■ **INSTRUCTIONS FOR THE TASK**:
For each entry, restate it word for word while omitting any image it holds.

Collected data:
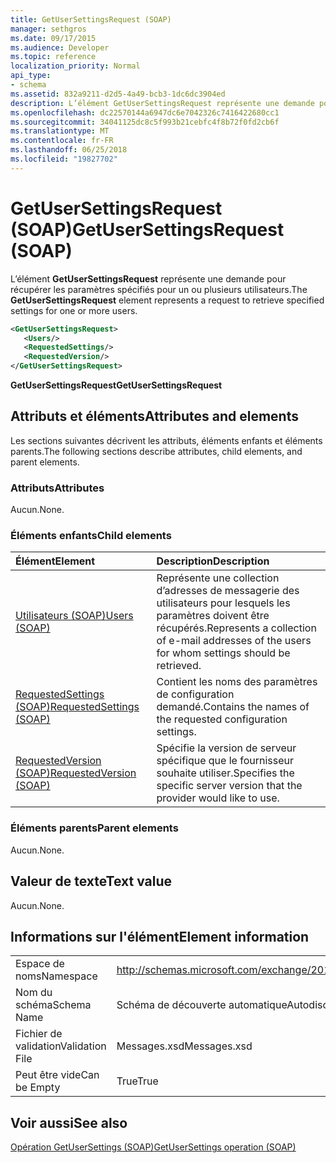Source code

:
 ```yaml
---
title: GetUserSettingsRequest (SOAP)
manager: sethgros
ms.date: 09/17/2015
ms.audience: Developer
ms.topic: reference
localization_priority: Normal
api_type:
- schema
ms.assetid: 832a9211-d2d5-4a49-bcb3-1dc6dc3904ed
description: L’élément GetUserSettingsRequest représente une demande pour récupérer les paramètres spécifiés pour un ou plusieurs utilisateurs.
ms.openlocfilehash: dc22570144a6947dc6e7042326c7416422680cc1
ms.sourcegitcommit: 34041125dc8c5f993b21cebfc4f8b72f0fd2cb6f
ms.translationtype: MT
ms.contentlocale: fr-FR
ms.lasthandoff: 06/25/2018
ms.locfileid: "19827702"
---
```

# <a name="getusersettingsrequest-soap"></a><span data-ttu-id="95422-103">GetUserSettingsRequest (SOAP)</span><span class="sxs-lookup"><span data-stu-id="95422-103">GetUserSettingsRequest (SOAP)</span></span>

<span data-ttu-id="95422-104">L’élément **GetUserSettingsRequest** représente une demande pour récupérer les paramètres spécifiés pour un ou plusieurs utilisateurs.</span><span class="sxs-lookup"><span data-stu-id="95422-104">The **GetUserSettingsRequest** element represents a request to retrieve specified settings for one or more users.</span></span> 
  
```XML
<GetUserSettingsRequest>
   <Users/>
   <RequestedSettings/>
   <RequestedVersion/>
</GetUserSettingsRequest>
```

 <span data-ttu-id="95422-105">**GetUserSettingsRequest**</span><span class="sxs-lookup"><span data-stu-id="95422-105">**GetUserSettingsRequest**</span></span>
## <a name="attributes-and-elements"></a><span data-ttu-id="95422-106">Attributs et éléments</span><span class="sxs-lookup"><span data-stu-id="95422-106">Attributes and elements</span></span>

<span data-ttu-id="95422-107">Les sections suivantes décrivent les attributs, éléments enfants et éléments parents.</span><span class="sxs-lookup"><span data-stu-id="95422-107">The following sections describe attributes, child elements, and parent elements.</span></span>
  
### <a name="attributes"></a><span data-ttu-id="95422-108">Attributs</span><span class="sxs-lookup"><span data-stu-id="95422-108">Attributes</span></span>

<span data-ttu-id="95422-109">Aucun.</span><span class="sxs-lookup"><span data-stu-id="95422-109">None.</span></span>
  
### <a name="child-elements"></a><span data-ttu-id="95422-110">Éléments enfants</span><span class="sxs-lookup"><span data-stu-id="95422-110">Child elements</span></span>

|<span data-ttu-id="95422-111">**Élément**</span><span class="sxs-lookup"><span data-stu-id="95422-111">**Element**</span></span>|<span data-ttu-id="95422-112">**Description**</span><span class="sxs-lookup"><span data-stu-id="95422-112">**Description**</span></span>|
|:-----|:-----|
|[<span data-ttu-id="95422-113">Utilisateurs (SOAP)</span><span class="sxs-lookup"><span data-stu-id="95422-113">Users (SOAP)</span></span>](users-soap.md) <br/> |<span data-ttu-id="95422-114">Représente une collection d’adresses de messagerie des utilisateurs pour lesquels les paramètres doivent être récupérés.</span><span class="sxs-lookup"><span data-stu-id="95422-114">Represents a collection of e-mail addresses of the users for whom settings should be retrieved.</span></span>  <br/> |
|[<span data-ttu-id="95422-115">RequestedSettings (SOAP)</span><span class="sxs-lookup"><span data-stu-id="95422-115">RequestedSettings (SOAP)</span></span>](requestedsettings-soap.md) <br/> |<span data-ttu-id="95422-116">Contient les noms des paramètres de configuration demandé.</span><span class="sxs-lookup"><span data-stu-id="95422-116">Contains the names of the requested configuration settings.</span></span>  <br/> |
|[<span data-ttu-id="95422-117">RequestedVersion (SOAP)</span><span class="sxs-lookup"><span data-stu-id="95422-117">RequestedVersion (SOAP)</span></span>](requestedversion-soap.md) <br/> |<span data-ttu-id="95422-118">Spécifie la version de serveur spécifique que le fournisseur souhaite utiliser.</span><span class="sxs-lookup"><span data-stu-id="95422-118">Specifies the specific server version that the provider would like to use.</span></span>  <br/> |
   
### <a name="parent-elements"></a><span data-ttu-id="95422-119">Éléments parents</span><span class="sxs-lookup"><span data-stu-id="95422-119">Parent elements</span></span>

<span data-ttu-id="95422-120">Aucun.</span><span class="sxs-lookup"><span data-stu-id="95422-120">None.</span></span>
  
## <a name="text-value"></a><span data-ttu-id="95422-121">Valeur de texte</span><span class="sxs-lookup"><span data-stu-id="95422-121">Text value</span></span>

<span data-ttu-id="95422-122">Aucun.</span><span class="sxs-lookup"><span data-stu-id="95422-122">None.</span></span>
  
## <a name="element-information"></a><span data-ttu-id="95422-123">Informations sur l'élément</span><span class="sxs-lookup"><span data-stu-id="95422-123">Element information</span></span>

|||
|:-----|:-----|
|<span data-ttu-id="95422-124">Espace de noms</span><span class="sxs-lookup"><span data-stu-id="95422-124">Namespace</span></span>  <br/> |http://schemas.microsoft.com/exchange/2010/Autodiscover  <br/> |
|<span data-ttu-id="95422-125">Nom du schéma</span><span class="sxs-lookup"><span data-stu-id="95422-125">Schema Name</span></span>  <br/> |<span data-ttu-id="95422-126">Schéma de découverte automatique</span><span class="sxs-lookup"><span data-stu-id="95422-126">Autodiscover schema</span></span>  <br/> |
|<span data-ttu-id="95422-127">Fichier de validation</span><span class="sxs-lookup"><span data-stu-id="95422-127">Validation File</span></span>  <br/> |<span data-ttu-id="95422-128">Messages.xsd</span><span class="sxs-lookup"><span data-stu-id="95422-128">Messages.xsd</span></span>  <br/> |
|<span data-ttu-id="95422-129">Peut être vide</span><span class="sxs-lookup"><span data-stu-id="95422-129">Can be Empty</span></span>  <br/> |<span data-ttu-id="95422-130">True</span><span class="sxs-lookup"><span data-stu-id="95422-130">True</span></span>  <br/> |
   
## <a name="see-also"></a><span data-ttu-id="95422-131">Voir aussi</span><span class="sxs-lookup"><span data-stu-id="95422-131">See also</span></span>



[<span data-ttu-id="95422-132">Opération GetUserSettings (SOAP)</span><span class="sxs-lookup"><span data-stu-id="95422-132">GetUserSettings operation (SOAP)</span></span>](getusersettings-operation-soap.md)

■ **RESULT OF THE TASK**:
Source code

:
 ```yaml
---
title: GetUserSettingsRequest (SOAP)
manager: sethgros
ms.date: 09/17/2015
ms.audience: Developer
ms.topic: reference
localization_priority: Normal
api_type:
- schema
ms.assetid: 832a9211-d2d5-4a49-bcb3-1dc6dc3904ed
description: L’élément GetUserSettingsRequest représente une demande pour récupérer les paramètres spécifiés pour un ou plusieurs utilisateurs.
ms.openlocfilehash: dc22570144a6947dc6e7042326c7416422680cc1
ms.sourcegitcommit: 34041125dc8c5f993b21cebfc4f8b72f0fd2cb6f
ms.translationtype: MT
ms.contentlocale: fr-FR
ms.lasthandoff: 06/25/2018
ms.locfileid: "19827702"
---
```

# <a name="getusersettingsrequest-soap"></a><span data-ttu-id="95422-103">GetUserSettingsRequest (SOAP)</span><span class="sxs-lookup"><span data-stu-id="95422-103">GetUserSettingsRequest (SOAP)</span></span>

<span data-ttu-id="95422-104">L’élément **GetUserSettingsRequest** représente une demande pour récupérer les paramètres spécifiés pour un ou plusieurs utilisateurs.</span><span class="sxs-lookup"><span data-stu-id="95422-104">The **GetUserSettingsRequest** element represents a request to retrieve specified settings for one or more users.</span></span> 
  
```XML
<GetUserSettingsRequest>
   <Users/>
   <RequestedSettings/>
   <RequestedVersion/>
</GetUserSettingsRequest>
```

 <span data-ttu-id="95422-105">**GetUserSettingsRequest**</span><span class="sxs-lookup"><span data-stu-id="95422-105">**GetUserSettingsRequest**</span></span>
## <a name="attributes-and-elements"></a><span data-ttu-id="95422-106">Attributs et éléments</span><span class="sxs-lookup"><span data-stu-id="95422-106">Attributes and elements</span></span>

<span data-ttu-id="95422-107">Les sections suivantes décrivent les attributs, éléments enfants et éléments parents.</span><span class="sxs-lookup"><span data-stu-id="95422-107">The following sections describe attributes, child elements, and parent elements.</span></span>
  
### <a name="attributes"></a><span data-ttu-id="95422-108">Attributs</span><span class="sxs-lookup"><span data-stu-id="95422-108">Attributes</span></span>

<span data-ttu-id="95422-109">Aucun.</span><span class="sxs-lookup"><span data-stu-id="95422-109">None.</span></span>
  
### <a name="child-elements"></a><span data-ttu-id="95422-110">Éléments enfants</span><span class="sxs-lookup"><span data-stu-id="95422-110">Child elements</span></span>

|<span data-ttu-id="95422-111">**Élément**</span><span class="sxs-lookup"><span data-stu-id="95422-111">**Element**</span></span>|<span data-ttu-id="95422-112">**Description**</span><span class="sxs-lookup"><span data-stu-id="95422-112">**Description**</span></span>|
|:-----|:-----|
|[<span data-ttu-id="95422-113">Utilisateurs (SOAP)</span><span class="sxs-lookup"><span data-stu-id="95422-113">Users (SOAP)</span></span>](users-soap.md) <br/> |<span data-ttu-id="95422-114">Représente une collection d’adresses de messagerie des utilisateurs pour lesquels les paramètres doivent être récupérés.</span><span class="sxs-lookup"><span data-stu-id="95422-114">Represents a collection of e-mail addresses of the users for whom settings should be retrieved.</span></span>  <br/> |
|[<span data-ttu-id="95422-115">RequestedSettings (SOAP)</span><span class="sxs-lookup"><span data-stu-id="95422-115">RequestedSettings (SOAP)</span></span>](requestedsettings-soap.md) <br/> |<span data-ttu-id="95422-116">Contient les noms des paramètres de configuration demandé.</span><span class="sxs-lookup"><span data-stu-id="95422-116">Contains the names of the requested configuration settings.</span></span>  <br/> |
|[<span data-ttu-id="95422-117">RequestedVersion (SOAP)</span><span class="sxs-lookup"><span data-stu-id="95422-117">RequestedVersion (SOAP)</span></span>](requestedversion-soap.md) <br/> |<span data-ttu-id="95422-118">Spécifie la version de serveur spécifique que le fournisseur souhaite utiliser.</span><span class="sxs-lookup"><span data-stu-id="95422-118">Specifies the specific server version that the provider would like to use.</span></span>  <br/> |
   
### <a name="parent-elements"></a><span data-ttu-id="95422-119">Éléments parents</span><span class="sxs-lookup"><span data-stu-id="95422-119">Parent elements</span></span>

<span data-ttu-id="95422-120">Aucun.</span><span class="sxs-lookup"><span data-stu-id="95422-120">None.</span></span>
  
## <a name="text-value"></a><span data-ttu-id="95422-121">Valeur de texte</span><span class="sxs-lookup"><span data-stu-id="95422-121">Text value</span></span>

<span data-ttu-id="95422-122">Aucun.</span><span class="sxs-lookup"><span data-stu-id="95422-122">None.</span></span>
  
## <a name="element-information"></a><span data-ttu-id="95422-123">Informations sur l'élément</span><span class="sxs-lookup"><span data-stu-id="95422-123">Element information</span></span>

|||
|:-----|:-----|
|<span data-ttu-id="95422-124">Espace de noms</span><span class="sxs-lookup"><span data-stu-id="95422-124">Namespace</span></span>  <br/> |http://schemas.microsoft.com/exchange/2010/Autodiscover  <br/> |
|<span data-ttu-id="95422-125">Nom du schéma</span><span class="sxs-lookup"><span data-stu-id="95422-125">Schema Name</span></span>  <br/> |<span data-ttu-id="95422-126">Schéma de découverte automatique</span><span class="sxs-lookup"><span data-stu-id="95422-126">Autodiscover schema</span></span>  <br/> |
|<span data-ttu-id="95422-127">Fichier de validation</span><span class="sxs-lookup"><span data-stu-id="95422-127">Validation File</span></span>  <br/> |<span data-ttu-id="95422-128">Messages.xsd</span><span class="sxs-lookup"><span data-stu-id="95422-128">Messages.xsd</span></span>  <br/> |
|<span data-ttu-id="95422-129">Peut être vide</span><span class="sxs-lookup"><span data-stu-id="95422-129">Can be Empty</span></span>  <br/> |<span data-ttu-id="95422-130">True</span><span class="sxs-lookup"><span data-stu-id="95422-130">True</span></span>  <br/> |
   
## <a name="see-also"></a><span data-ttu-id="95422-131">Voir aussi</span><span class="sxs-lookup"><span data-stu-id="95422-131">See also</span></span>



[<span data-ttu-id="95422-132">Opération GetUserSettings (SOAP)</span><span class="sxs-lookup"><span data-stu-id="95422-132">GetUserSettings operation (SOAP)</span></span>](getusersettings-operation-soap.md)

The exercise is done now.